Hech 18,23-28; Sal 46; Ju 16,23b-28

Porque si él no los mueve, ¿qué haremos? Entonces, ¿qué?, ¿será que todo nos lo tendrá que dar él? Sí, claro. Nosotros pondremos nuestra fe, aunque siempre llena de fragilidades y de dudas  —diremos también nosotros: creo, Señor, pero ayuda mi incredulidad—, y él nos lo dará todo. El perdón. La acción. La vida eterna en la que ya hoy vivimos. Sin ese movimiento que él pone en nuestro interior, ¿cómo fructificaríamos en buenas obras? ¿Cómo tendríamos fuerzas y ganas para predicar el evangelio por todo el mundo? ¿No quedaríamos, simplemente, deslomados a la primera revuelta del camino? Porque nuestra actitud es la del publicano que se quedaba allá detrás en el templo, escondido tras una de sus columnas, y dándose golpes de pecho no acertaba más que a decir: perdóname, Señor, perdóname. ¿Cómo podríamos, como aquel otro, avanzar hasta el proscenio del templo, cerca del Señor, y decirle con una sonrisa orgullosa de victoria: aquí me tienes, ya ves lo bien que lo cumplo todo; soy digno, por tanto, de acercarme a ti, no como ese pecador que se esconde de ti allá atrás.

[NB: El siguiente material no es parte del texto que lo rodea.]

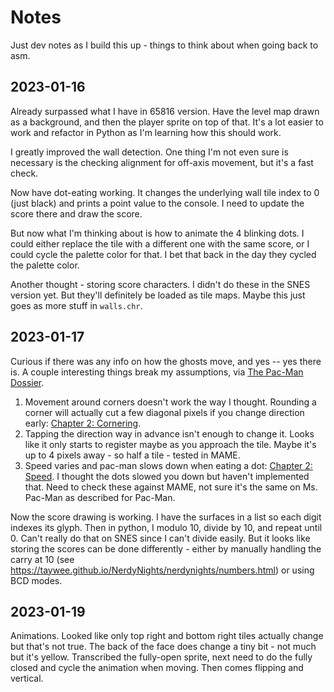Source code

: # Notes

Just dev notes as I build this up - things to think about when going back to asm.

## 2023-01-16

Already surpassed what I have in 65816 version. Have the level map drawn as a background, and then the player sprite on top of that. It's a lot easier to work and refactor in Python as I'm learning how this should work.

I greatly improved the wall detection. One thing I'm not even sure is necessary is the checking alignment for off-axis movement, but it's a fast check.

 Now have dot-eating working. It changes the underlying wall tile index to 0 (just black) and prints a point value to the console. I need to update the score there and draw the score.

 But now what I'm thinking about is how to animate the 4 blinking dots. I could either replace the tile with a different one with the same score, or I could cycle the palette color for that. I bet that back in the day they cycled the palette color.

 Another thought - storing score characters. I didn't do these in the SNES version yet. But they'll definitely be loaded as tile maps. Maybe this just goes as more stuff in `walls.chr`.

## 2023-01-17

Curious if there was any info on how the ghosts move, and yes -- yes there is. A couple interesting things break my assumptions, via [The Pac-Man Dossier](https://pacman.holenet.info).

1. Movement around corners doesn't work the way I thought. Rounding a corner will actually cut a few diagonal pixels if you change direction early: [Chapter 2: Cornering](https://pacman.holenet.info/#CH2_Cornering).
2. Tapping the direction way in advance isn't enough to change it. Looks like it only starts to register maybe as you approach the tile. Maybe it's up to 4 pixels away - so half a tile - tested in MAME.
3. Speed varies and pac-man slows down when eating a dot: [Chapter 2: Speed](https://pacman.holenet.info/#CH2_Speed). I thought the dots slowed you down but haven't implemented that. Need to check these against MAME, not sure it's the same on Ms. Pac-Man as described for Pac-Man.

Now the score drawing is working. I have the surfaces in a list so each digit indexes its glyph. Then in python, I modulo 10, divide by 10, and repeat until 0. Can't really do that on SNES since I can't divide easily. But it looks like storing the scores can be done differently - either by manually handling the carry at 10 (see https://taywee.github.io/NerdyNights/nerdynights/numbers.html) or using BCD modes.

## 2023-01-19

Animations. Looked like only top right and bottom right tiles actually change but that's not true. The back of the face does change a tiny bit - not much but it's yellow. Transcribed the fully-open sprite, next need to do the fully closed and cycle the animation when moving. Then comes flipping and vertical.

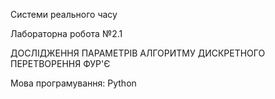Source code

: Системи реального часу

Лабораторна робота №2.1

ДОСЛІДЖЕННЯ ПАРАМЕТРІВ АЛГОРИТМУ ДИСКРЕТНОГО ПЕРЕТВОРЕННЯ ФУР'Є

Мова програмування: Python
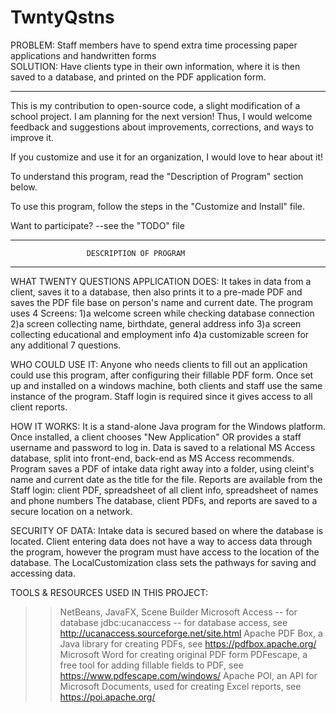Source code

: # TwntyQstns

PROBLEM: Staff members have to spend extra time processing paper applications and handwritten forms  
SOLUTION: Have clients type in their own information, where it is then saved to a database, and printed on the PDF application form.


------------------------------------------------------------
This is my contribution to open-source code, a slight modification of a school project. I am planning for the next version! Thus, I would welcome feedback and suggestions about improvements, corrections, and ways to improve it.

If you customize and use it for an organization, I would love to hear about it! 

To understand this program, read the "Description of Program" section below.

To use this program, follow the steps in the "Customize and Install" file.

Want to participate? --see the "TODO" file


----------------------------------------------------------
                     DESCRIPTION OF PROGRAM
----------------------------------------------------------
WHAT TWENTY QUESTIONS APPLICATION DOES: 
 It takes in data from a client, saves it to a database, then also prints it to a pre-made PDF and saves the PDF file base on person's name and current date.
 The program uses 4 Screens: 
1)a welcome screen while checking database connection 
2)a screen collecting name, birthdate, general address info 
3)a screen collecting educational and employment info 
4)a customizable screen for any additional 7 questions. 

WHO COULD USE IT:
Anyone who needs clients to fill out an application could use this program, after configuring their fillable PDF form. Once set up and installed on a windows machine, both clients and staff use the same instance of the program. Staff login is required since it gives access to all client reports. 

HOW IT WORKS:
It is a stand-alone Java program for the Windows platform. Once installed, a client chooses "New Application" OR provides a staff username and password to log in. 
Data is saved to a relational MS Access database, split into front-end, back-end as MS Access recommends.
Program saves a PDF of intake data right away into a folder, using cleint's name and current date as the title for the file. 
Reports are available from the Staff login:  client PDF,  spreadsheet of all client info, spreadsheet of names and phone numbers
The database, client PDFs, and reports are saved to a secure location on a network.

SECURITY OF DATA:
Intake data is secured based on where the database is located. Client entering data does not have a way to access data through the program, however the program must have access to the location of the database. The LocalCustomization class sets the pathways for saving and accessing data. 

TOOLS & RESOURCES USED IN THIS PROJECT:
>>NetBeans, JavaFX, Scene Builder
>>Microsoft Access -- for database
>>jdbc:ucanaccess  -- for database access, see http://ucanaccess.sourceforge.net/site.html
>>Apache PDF Box, a Java library for creating PDFs, see https://pdfbox.apache.org/
>>Microsoft Word for creating original PDF form
>>PDFescape, a free tool for adding fillable fields to PDF, see https://www.pdfescape.com/windows/
>>Apache POI, an API for Microsoft Documents, used for creating Excel reports, see https://poi.apache.org/



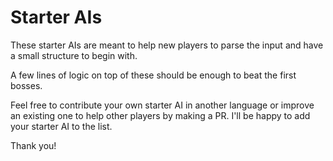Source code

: # Starter AIs
These starter AIs are meant to help new players to parse the input and have a small structure to begin with.

A few lines of logic on top of these should be enough to beat the first bosses.

Feel free to contribute your own starter AI in another language or improve an existing one to help other players by making a PR. 
I'll be happy to add your starter AI to the list.

Thank you!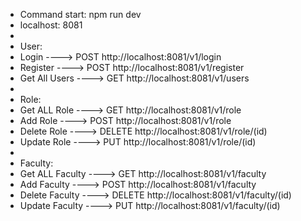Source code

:
* Command start:  npm run dev
* localhost: 8081
*
* User:
* Login ----> POST  http://localhost:8081/v1/login 
* Register ----> POST  http://localhost:8081/v1/register
* Get All Users ----> GET http://localhost:8081/v1/users
* 
* Role: 
* Get ALL Role ----> GET http://localhost:8081/v1/role 
* Add Role  ----> POST http://localhost:8081/v1/role 
* Delete Role ---->  DELETE http://localhost:8081/v1/role/(id)
* Update Role ----> PUT http://localhost:8081/v1/role/(id)
*
* Faculty: 
* Get ALL Faculty ----> GET http://localhost:8081/v1/faculty 
* Add Faculty  ----> POST http://localhost:8081/v1/faculty 
* Delete Faculty ---->  DELETE http://localhost:8081/v1/faculty/(id)
* Update Faculty ----> PUT http://localhost:8081/v1/faculty/(id)
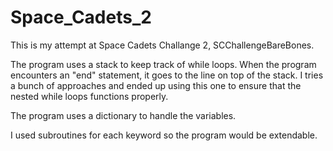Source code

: # Space_Cadets_2

This is my attempt at Space Cadets Challange 2, SCChallengeBareBones.

The program uses a stack to keep track of while loops. When the program encounters an "end" statement, it goes to the line on top of the stack.
I tries a bunch of approaches and ended up using this one to ensure that the nested while loops functions properly.

The program uses a dictionary to handle the variables.

I used subroutines for each keyword so the program would be extendable.

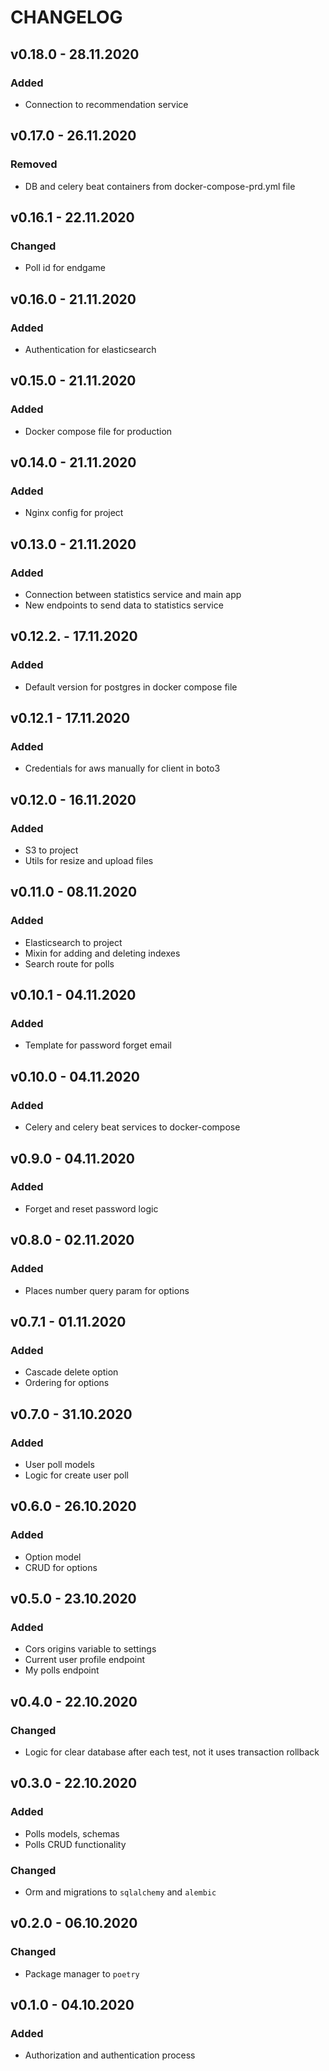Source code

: # CHANGELOG

## v0.18.0 - 28.11.2020

### Added

* Connection to recommendation service

## v0.17.0 - 26.11.2020

### Removed

* DB and celery beat containers from docker-compose-prd.yml file

## v0.16.1 - 22.11.2020

### Changed

* Poll id for endgame

## v0.16.0 - 21.11.2020

### Added

* Authentication for elasticsearch

## v0.15.0 - 21.11.2020

### Added

* Docker compose file for production

## v0.14.0 - 21.11.2020

### Added

 * Nginx config for project

## v0.13.0 - 21.11.2020

### Added

* Connection between statistics service and main app
* New endpoints to send data to statistics service

## v0.12.2. - 17.11.2020

### Added

* Default version for postgres in docker compose file

## v0.12.1 - 17.11.2020

### Added

* Credentials for aws manually for client in boto3

## v0.12.0 - 16.11.2020

### Added

* S3 to project
* Utils for resize and upload files

## v0.11.0 - 08.11.2020

### Added

* Elasticsearch to project
* Mixin for adding and deleting indexes
* Search route for polls

## v0.10.1 - 04.11.2020

### Added

* Template for password forget email

## v0.10.0 - 04.11.2020

### Added

* Celery and celery beat services to docker-compose

## v0.9.0 - 04.11.2020

### Added

* Forget and reset password logic

## v0.8.0 - 02.11.2020

### Added

* Places number query param for options

## v0.7.1 - 01.11.2020

### Added

* Cascade delete option
* Ordering for options

## v0.7.0 - 31.10.2020

### Added

* User poll models
* Logic for create user poll

## v0.6.0 - 26.10.2020

### Added

* Option model
* CRUD for options

## v0.5.0 - 23.10.2020

### Added

* Cors origins variable to settings
* Current user profile endpoint
* My polls endpoint

## v0.4.0 - 22.10.2020

### Changed

* Logic for clear database after each test, not it uses transaction rollback

## v0.3.0 - 22.10.2020

### Added

* Polls models, schemas
* Polls CRUD functionality

### Changed

* Orm and migrations to `sqlalchemy` and `alembic`

## v0.2.0 - 06.10.2020

### Changed

* Package manager to `poetry`

## v0.1.0 - 04.10.2020

### Added

* Authorization and authentication process
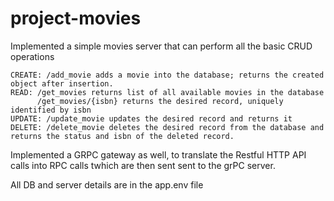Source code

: # project-movies

Implemented a simple movies server that can perform all the basic CRUD operations
    
    CREATE: /add_movie adds a movie into the database; returns the created object after insertion.
    READ: /get_movies returns list of all available movies in the database
          /get_movies/{isbn} returns the desired record, uniquely identified by isbn
    UPDATE: /update_movie updates the desired record and returns it
    DELETE: /delete_movie deletes the desired record from the database and returns the status and isbn of the deleted record.
    

Implemented a GRPC gateway as well, to translate the Restful HTTP API calls into RPC calls twhich are then sent sent to the grPC server.

All DB and server details are in the app.env file
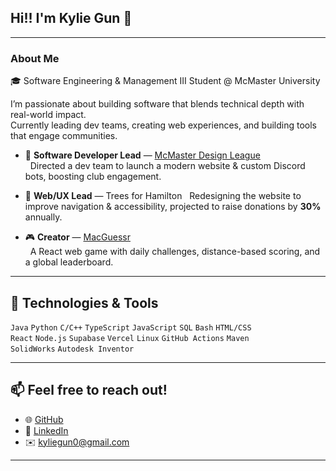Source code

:## Hi!! I'm Kylie Gun 👋

---

### About Me

🎓 Software Engineering & Management III Student @ McMaster University  

I’m passionate about building software that blends technical depth with real-world impact.  
Currently leading dev teams, creating web experiences, and building tools that engage communities.  

- 🚀 **Software Developer Lead** — [McMaster Design League](https://github.com/MDL-Codes/CADdie)  
  &nbsp;&nbsp;Directed a dev team to launch a modern website & custom Discord bots, boosting club engagement.  

- 🌱 **Web/UX Lead** — Trees for Hamilton
  &nbsp;&nbsp;Redesigning the website to improve navigation & accessibility, projected to raise donations by **30%** annually.  

- 🎮 **Creator** — [MacGuessr](https://macguessr.com)  
  &nbsp;&nbsp;A React web game with daily challenges, distance-based scoring, and a global leaderboard.  


---

## 🔧 Technologies & Tools

`Java` `Python` `C/C++` `TypeScript` `JavaScript` `SQL` `Bash` `HTML/CSS`  
`React` `Node.js` `Supabase` `Vercel` `Linux` `GitHub Actions` `Maven`  
`SolidWorks` `Autodesk Inventor`

---

## 📫 Feel free to reach out!

- 🌐 [GitHub](https://github.com/kyliegun)  
- 💼 [LinkedIn](https://linkedin.com/in/kylie-gun/)  
- ✉️ kyliegun0@gmail.com  

---
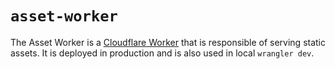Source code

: # `asset-worker`

The Asset Worker is a [Cloudflare Worker](https://developers.cloudflare.com/workers/) that is responsible of serving static assets. It is deployed in production and is also used in local `wrangler dev`.
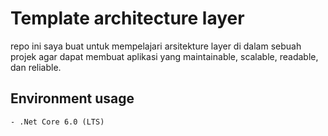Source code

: # Template architecture layer
repo ini saya buat untuk mempelajari arsitekture layer di dalam sebuah projek agar dapat membuat aplikasi yang maintainable, scalable, readable, dan reliable.

##  Environment usage
	- .Net Core 6.0 (LTS)
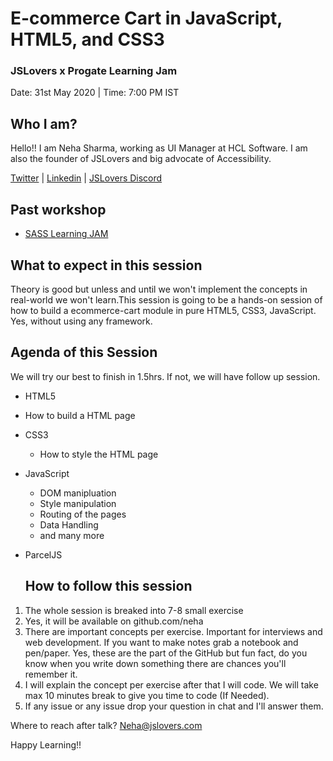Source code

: # E-commerce Cart in JavaScript, HTML5, and CSS3


### JSLovers x Progate Learning Jam

Date: 31st May 2020 | Time: 7:00 PM IST


## Who I am?
Hello!! I am Neha Sharma, working as UI Manager at HCL Software. I am also the founder of JSLovers and big advocate of Accessibility.

[Twitter](https://twitter.com/hellonehha) | 
[Linkedin](https://www.linkedin.com/in/nehha) |
[JSLovers Discord](https://discord.gg/89QtcRw)

## Past workshop

- [SASS Learning JAM](https://github.com/Neha/SASS-workshop)

## What to expect in this session
Theory is good but unless and until we won't implement the concepts in real-world we won't learn.This session is going to be a hands-on session of how to build a ecommerce-cart module in pure HTML5, CSS3, JavaScript. Yes, without using any framework. 

## Agenda of this Session
We will try our best to finish in 1.5hrs. If not, we will have follow up session.

- HTML5
 - How to build a HTML page
- CSS3
  - How to style the HTML page
- JavaScript
  - DOM manipluation
  - Style manipulation
  - Routing of the pages
  - Data Handling
  - and many more
- ParcelJS

  ## How to follow this session
1) The whole session is breaked into 7-8 small exercise
2) Yes, it will be available on github.com/neha
3) There are important concepts per exercise. Important for interviews and web development. If
you want to make notes grab a notebook and pen/paper. 
Yes, these are the part of the GitHub but fun fact, do you know when you write down something there are chances you'll remember it.
4) I will explain the concept per exercise after that I will code. We will take max 10 minutes break to give you time to code (If Needed).
4) If any issue or any issue drop your question in chat and I'll answer them.

Where to reach after talk? Neha@jslovers.com 

Happy Learning!!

Qué fuerza tiene el evangelio para hacernos comprender quiénes somos, como hijos de Adán, pecadores alejados de Dios, que, engañados por la serpiente, queremos ser como dioses, pero, aún con más fuerza, de qué modo se nos ofrece pertenecer a quienes, por la fe en Jesús, hemos sido salvados por la gracia del Señor, que se nos ofreció en el sacrificio de la cruz, porque su sangre fue derramada por nosotros y para nosotros; para nuestra salvación. Lo curioso del caso es que será ahora cuando, de verdad, seremos divinizados. Será el mismo Señor quien nos concederá vivir plenamente el misterio pascual, de modo que tenderemos siempre hacia lo mejor. Los protagonistas somos nosotros, pues es en nosotros donde se nos da esa capacidad y esa tendencia. No será algo extrínseco a nosotros. No será como un manto precioso que cubra nuestras podredumbres y obscuridades. Pues, de ser de este modo, ¿qué habríamos conseguido?, ¿no seríamos también nosotros meros sepulcros blanqueados? La redención nos alcanza por dentro. Transforma por entero nuestra vida. Casi diría que también transfigura nuestro cuerpo, nuestra carne, haciéndola ahora carne de Dios. ¿Como fruto de nuestras obras? No, porque nuestras obras salen de esa redención que tocó nuestra carne. De esa tendencia que puso en nosotros el Señor, ahora que nos ofreció quedar limpios de nuestros pecados por el agua y la sangre que salieron del costado de Cristo cuando, colgado en la cruz penetró la lanza en su cuerpo muerto. Cuando hacemos el ‘esto’ de la memoria del Señor. El esto de la eucaristía y el esto de nuestra vida saturada de su gracia. Y todo ello porque ha sido él quien nos ha concedido vivir plenamente el misterio pascual que celebramos cada vez que participamos en la eucaristía. Porque una y otra vez le pedimos al Padre que acepte las ofrendas de nuestro sacrificio espiritual de manera que nos transforme a nosotros, para que también nosotros seamos una oblación perenne, uniéndonos al sacrificio de Cristo. Por esto, al terminar la celebración hemos pedido con humildad al Padre de Nuestro Señor Jesucristo, y Padre nuestro, que eso que hemos celebrado en memorial de su Hijo, nos haga progresar en el amor.

Se entiende, pues, cómo dependiendo todo de nosotros, de nuestra acción, de nuestra vida, de nuestra predicación, en la pura realidad, todo depende del Amor que el Padre nos da, por su Hijo en el Espíritu.